Dolan en lice pour sa première Palme d’Or
Critique : Révélé il y a dix ans à la Quinzaine des Réalisateurs avec J’ai tué ma mère, Xavier Dolan a connu un joli parcours qui a culminé avec Mommy, qui pour beaucoup méritait la Palme d’or du Festival de Cannes en 2014. Les deux films réalisés par la suite ont globalement déçu : ni Juste la fin du monde, pesante adaptation théâtrale, ni encore moins Ma vie avec John F. Donovan, mélo américain boursouflé, n’avaient réellement convaincu.
Le retour du Xavier Dolan que l’on aime ?

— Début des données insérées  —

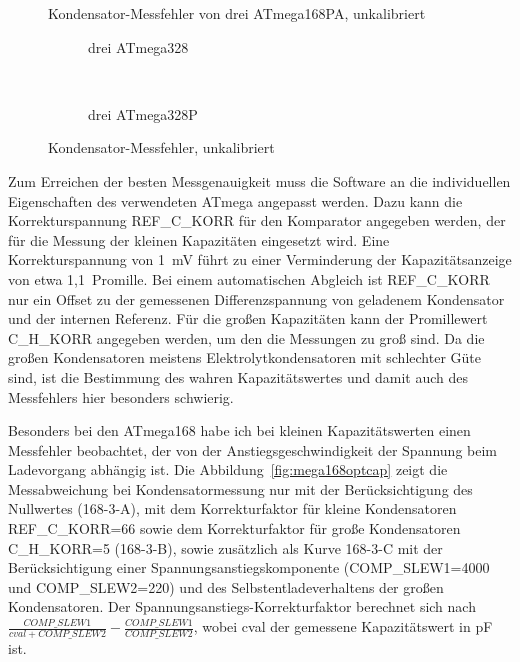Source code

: \begin{figure}[H]
\centering

\caption{Kondensator-Messfehler von drei ATmega168PA, unkalibriert}
\label{fig:mega168PAall}
\end{figure}

\begin{figure}[H]
  \begin{subfigure}[b]{9cm}
    \centering
    \resizebox{9cm}{!}{}
    \caption{drei ATmega328}
    \label{fig:mega328all}
  \end{subfigure}
  ~
  \begin{subfigure}[b]{9cm}
    \centering
    \resizebox{9cm}{!}{}
    \caption{drei ATmega328P}
    \label{fig:mega328Pall}
  \end{subfigure}
  \caption{Kondensator-Messfehler, unkalibriert}
\end{figure}

Zum Erreichen der besten Messgenauigkeit muss die Software an die individuellen Eigenschaften des verwendeten ATmega
angepasst werden. Dazu kann die Korrekturspannung REF\_C\_KORR für den Komparator angegeben werden, der für die Messung der kleinen 
Kapazitäten eingesetzt wird. Eine Korrekturspannung von 1~mV führt zu einer Verminderung der Kapazitätsanzeige von etwa 1,1~Promille.
Bei einem automatischen Abgleich ist REF\_C\_KORR  nur ein Offset zu der gemessenen Differenzspannung von geladenem Kondensator
und der internen Referenz.
Für die großen Kapazitäten kann der Promillewert C\_H\_KORR angegeben werden, um den die Messungen
zu groß sind.
Da die großen Kondensatoren meistens Elektrolytkondensatoren mit schlechter Güte sind, ist die Bestimmung
des wahren Kapazitätswertes und damit auch des Messfehlers hier besonders schwierig.

Besonders bei den ATmega168 habe ich bei kleinen Kapazitätswerten einen Messfehler beobachtet, 
der von der Anstiegsgeschwindigkeit der Spannung beim Ladevorgang abhängig ist.
Die Abbildung~\ref{fig:mega168optcap} zeigt die Messabweichung bei Kondensatormessung nur mit der Berücksichtigung des
Nullwertes (168-3-A), mit dem Korrekturfaktor für kleine Kondensatoren REF\_C\_KORR=66 sowie dem Korrekturfaktor für große
Kondensatoren C\_H\_KORR=5 (168-3-B), sowie zusätzlich als Kurve 168-3-C  mit der Berücksichtigung einer Span\-nungs\-an\-stiegs\-kom\-po\-nen\-te 
(COMP\_SLEW1=4000 und COMP\_SLEW2=220) und des Selbst\-ent\-lade\-ver\-hal\-tens der großen Kon\-den\-sa\-toren.
Der Span\-nungs\-an\-stiegs-Kor\-rek\-tur\-faktor berechnet sich nach \(\frac{COMP\_SLEW1}{cval+COMP\_SLEW2} - \frac{COMP\_SLEW1}{COMP\_SLEW2}\),
wobei cval der gemessene Kapazitätswert in pF ist.

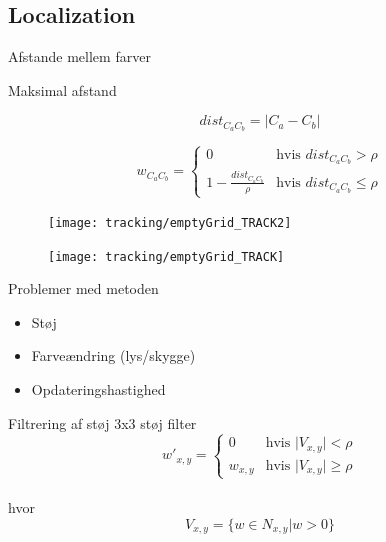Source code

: \subsection{Localization}

\begin{frame}{Afstande mellem farver}

\centering


\end{frame}

\begin{frame}{Maksimal afstand}

$$dist_{C_aC_b} = \vert C_a - C_b \vert$$

$$w_{C_aC_b} = \begin{cases}
	0 &\text{hvis } dist_{C_aC_b} > \rho \\
	1 - \frac{dist_{C_aC_b}}{\rho} &\text{hvis } dist_{C_aC_b} \leq \rho
\end{cases}$$

\end{frame}

\begin{frame}

\begin{figure}
\centering
\texttt{[image: tracking/emptyGrid\_TRACK2]}

\texttt{[image: tracking/emptyGrid\_TRACK]}

\end{figure}
\end{frame}

\begin{frame}{Problemer med metoden}
\begin{itemize}
\item Støj
\item Farveændring (lys/skygge)
\item Opdateringshastighed
\end{itemize}

\end{frame}



\begin{frame}{Filtrering af støj}
3x3 støj filter \\


$$w'_{x,y} = \begin{cases}
	0 &\text{hvis } \vert V_{x,y} \vert < \rho \\
	w_{x,y} &\text{hvis } \vert V_{x,y} \vert \geq \rho
\end{cases}$$ \\
hvor $$V_{x,y} = \{w \in N_{x,y} \vert w > 0 \}$$
\end{frame}

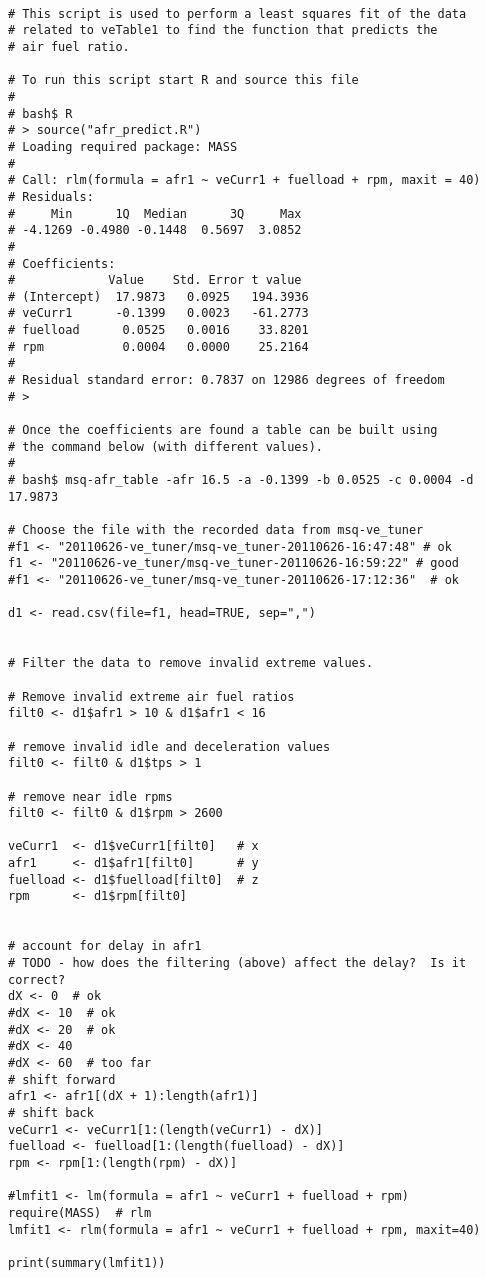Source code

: 
\begin{verbatim}

# This script is used to perform a least squares fit of the data
# related to veTable1 to find the function that predicts the
# air fuel ratio.

# To run this script start R and source this file
#
# bash$ R
# > source("afr_predict.R")
# Loading required package: MASS
# 
# Call: rlm(formula = afr1 ~ veCurr1 + fuelload + rpm, maxit = 40)
# Residuals:
#     Min      1Q  Median      3Q     Max 
# -4.1269 -0.4980 -0.1448  0.5697  3.0852 
# 
# Coefficients:
#             Value    Std. Error t value 
# (Intercept)  17.9873   0.0925   194.3936
# veCurr1      -0.1399   0.0023   -61.2773
# fuelload      0.0525   0.0016    33.8201
# rpm           0.0004   0.0000    25.2164
# 
# Residual standard error: 0.7837 on 12986 degrees of freedom
# >

# Once the coefficients are found a table can be built using
# the command below (with different values).
#
# bash$ msq-afr_table -afr 16.5 -a -0.1399 -b 0.0525 -c 0.0004 -d 17.9873

# Choose the file with the recorded data from msq-ve_tuner
#f1 <- "20110626-ve_tuner/msq-ve_tuner-20110626-16:47:48" # ok
f1 <- "20110626-ve_tuner/msq-ve_tuner-20110626-16:59:22" # good
#f1 <- "20110626-ve_tuner/msq-ve_tuner-20110626-17:12:36"  # ok

d1 <- read.csv(file=f1, head=TRUE, sep=",")


# Filter the data to remove invalid extreme values.

# Remove invalid extreme air fuel ratios
filt0 <- d1$afr1 > 10 & d1$afr1 < 16

# remove invalid idle and deceleration values
filt0 <- filt0 & d1$tps > 1

# remove near idle rpms
filt0 <- filt0 & d1$rpm > 2600

veCurr1  <- d1$veCurr1[filt0]  	# x
afr1 	 <- d1$afr1[filt0]  	# y
fuelload <- d1$fuelload[filt0]  # z
rpm 	 <- d1$rpm[filt0]


# account for delay in afr1
# TODO - how does the filtering (above) affect the delay?  Is it correct?
dX <- 0  # ok
#dX <- 10  # ok
#dX <- 20  # ok
#dX <- 40
#dX <- 60  # too far
# shift forward
afr1 <- afr1[(dX + 1):length(afr1)]
# shift back
veCurr1 <- veCurr1[1:(length(veCurr1) - dX)]
fuelload <- fuelload[1:(length(fuelload) - dX)]
rpm <- rpm[1:(length(rpm) - dX)]

#lmfit1 <- lm(formula = afr1 ~ veCurr1 + fuelload + rpm)
require(MASS)  # rlm
lmfit1 <- rlm(formula = afr1 ~ veCurr1 + fuelload + rpm, maxit=40)

print(summary(lmfit1))

\end{verbatim}
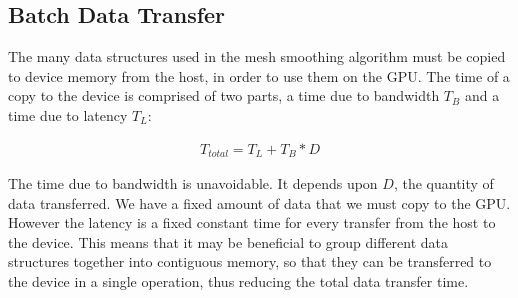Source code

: \subsection{Batch Data Transfer}
The many data structures used in the mesh smoothing algorithm must be copied to device memory from the host, in order to use them on the GPU. The time of a copy to the device is comprised of two parts, a time due to bandwidth \begin{math}T_B\end{math} and a time due to latency \begin{math}T_L\end{math}\cite{transfer2}:

\begin{align*}
T_\mathit{total} = T_L + T_B*D
\end{align*}

The time due to bandwidth is unavoidable. It depends upon \begin{math}D\end{math}, the quantity of data transferred. We have a fixed amount of data that we must copy to the GPU. However the latency is a fixed constant time for every transfer from the host to the device. This means that it may be beneficial to group different data structures together into contiguous memory, so that they can be transferred to the device in a single operation, thus reducing the total data transfer time.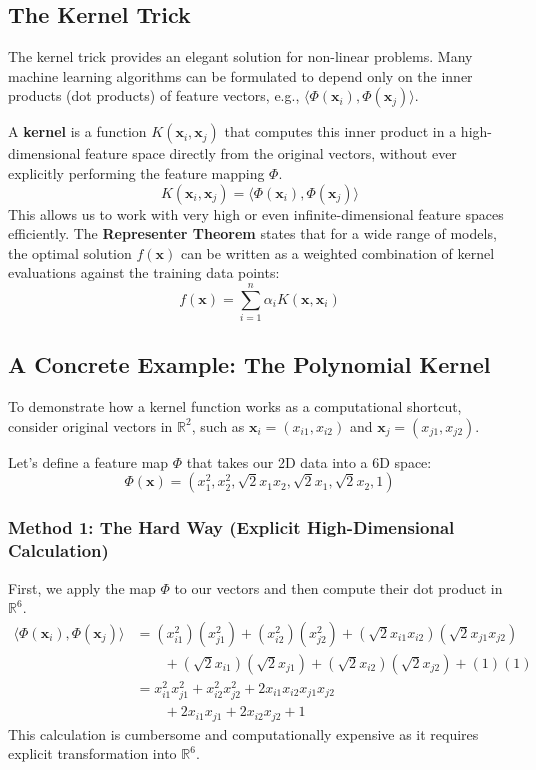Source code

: \documentclass{article}
\begin{document}
\begin{multicols}{2}
	\section{The Kernel Trick}
	The kernel trick provides an elegant solution for non-linear problems. Many machine learning algorithms can be formulated to depend only on the inner products (dot products) of feature vectors, e.g., $\langle \Phi(\mathbf{x}_i), \Phi(\mathbf{x}_j) \rangle$.

	A \textbf{kernel} is a function $K(\mathbf{x}_i, \mathbf{x}_j)$ that computes this inner product in a high-dimensional feature space directly from the original vectors, without ever explicitly performing the feature mapping $\Phi$.
	$$
		K(\mathbf{x}_i, \mathbf{x}_j) = \langle \Phi(\mathbf{x}_i), \Phi(\mathbf{x}_j) \rangle
	$$
	This allows us to work with very high or even infinite-dimensional feature spaces efficiently. The \textbf{Representer Theorem} states that for a wide range of models, the optimal solution $f(\mathbf{x})$ can be written as a weighted combination of kernel evaluations against the training data points:
	$$
		f(\mathbf{x}) = \sum_{i=1}^{n} \alpha_i K(\mathbf{x}, \mathbf{x}_i)
	$$

	\subsection{A Concrete Example: The Polynomial Kernel}
	To demonstrate how a kernel function works as a computational shortcut, consider original vectors in $\mathbb{R}^2$, such as $\mathbf{x}_i = (x_{i1}, x_{i2})$ and $\mathbf{x}_j = (x_{j1}, x_{j2})$.

	Let's define a feature map $\Phi$ that takes our 2D data into a 6D space:
	$$\Phi(\mathbf{x}) = (x_1^2, x_2^2, \sqrt{2}x_1x_2, \sqrt{2}x_1, \sqrt{2}x_2, 1)$$

	\subsubsection{Method 1: The Hard Way (Explicit High-Dimensional Calculation)}
	First, we apply the map $\Phi$ to our vectors and then compute their dot product in $\mathbb{R}^6$.
	\begin{align*}
		\langle \Phi(\mathbf{x}_i), \Phi(\mathbf{x}_j) \rangle
		 & = (x_{i1}^2)(x_{j1}^2) + (x_{i2}^2)(x_{j2}^2) + (\sqrt{2}x_{i1}x_{i2})(\sqrt{2}x_{j1}x_{j2}) \\
		 & \qquad + (\sqrt{2}x_{i1})(\sqrt{2}x_{j1}) + (\sqrt{2}x_{i2})(\sqrt{2}x_{j2}) + (1)(1)        \\
		 & = x_{i1}^2x_{j1}^2 + x_{i2}^2x_{j2}^2 + 2x_{i1}x_{i2}x_{j1}x_{j2}                            \\
		 & \qquad + 2x_{i1}x_{j1} + 2x_{i2}x_{j2} + 1
	\end{align*}
	This calculation is cumbersome and computationally expensive as it requires explicit transformation into $\mathbb{R}^6$.


\end{multicols}
\end{document}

Aussi le jeune auteur était-il attendu au tournant avec Matthias & Maxime qui marque le retour à son Québec natal et semblait sur le papier plus conforme à son univers. La première bonne surprise de ce huitième long métrage est de confirmer cette espérance. Dolan semble en effet davantage dans son élément, loin des lourdeurs inhérentes à certaines coproductions internationales ; il retrouve sa griffe personnelle en abordant cette histoire d’amitié amoureuse douloureuse qui en constitue le sujet central, en amenant le récit annexe d’une relation mère/fils difficile, ou encore en développant cette réflexion sur le pouvoir et la distance créés par le processus filmique. Car c’est bien un baiser de cinéma qui s’avère être le catalyseur du trouble qu’éprouve Maxime, interprété par Xavier Dolan qui retrouve le plaisir de jouer dans un de ses films. Et même les spectateurs qui n’entreront pas dans ce scénario au romanesque échevelé ne pourront pas nier la sincérité de la démarche d’un cinéaste qui a puisé son inspiration dans un propre vécu.
Dans la notice de presse, il affirme en effet : « J’ai (…) pu, ces derniers temps, découvrir ou redécouvrir des humains avec qui, avant d’être réalisateur ou scénariste, j’ai pu être moi-même. Ce que j’ai donné et parfois perdu en amour, avec eux je l’ai retrouvé ». En dépit de la banalité voire de la mièvrerie du propos, les impressions du cinéaste conduisent à de jolies scènes de groupe, qui permettent d’apprécier le talent de jeunes et beaux comédiens tels Gabriel D’Almeida Freitas dans le rôle de Matthias, mais aussi Pier-Luc Funk (humoriste de stand-up), Samuel Gauthier ou Antoine Pilon.
Matthias & Maxime, oeuvre de transition, pas toujours abouti
Et l’on se réjouira de la scène qui voit les deux protagonistes du court métrage s’étonner des méthodes de la réalisatrice en herbe : Dolan y manie l’autodérision avec jubilation, suggérant que lui-même semble dépassé par une nouvelle génération mieux à même de saisir l’air du temps et les nouvelles technologies. Pourtant, les dialogues de certains passages pourront paraître superficiels et trop volubiles voire pénibles à écouter, malgré le recours à un sous-titrage français pour les échanges les plus confus : l’hystérie inhérente à dramaturgie de Dolan fonctionne moins bien quand trop de personnages sont concernés.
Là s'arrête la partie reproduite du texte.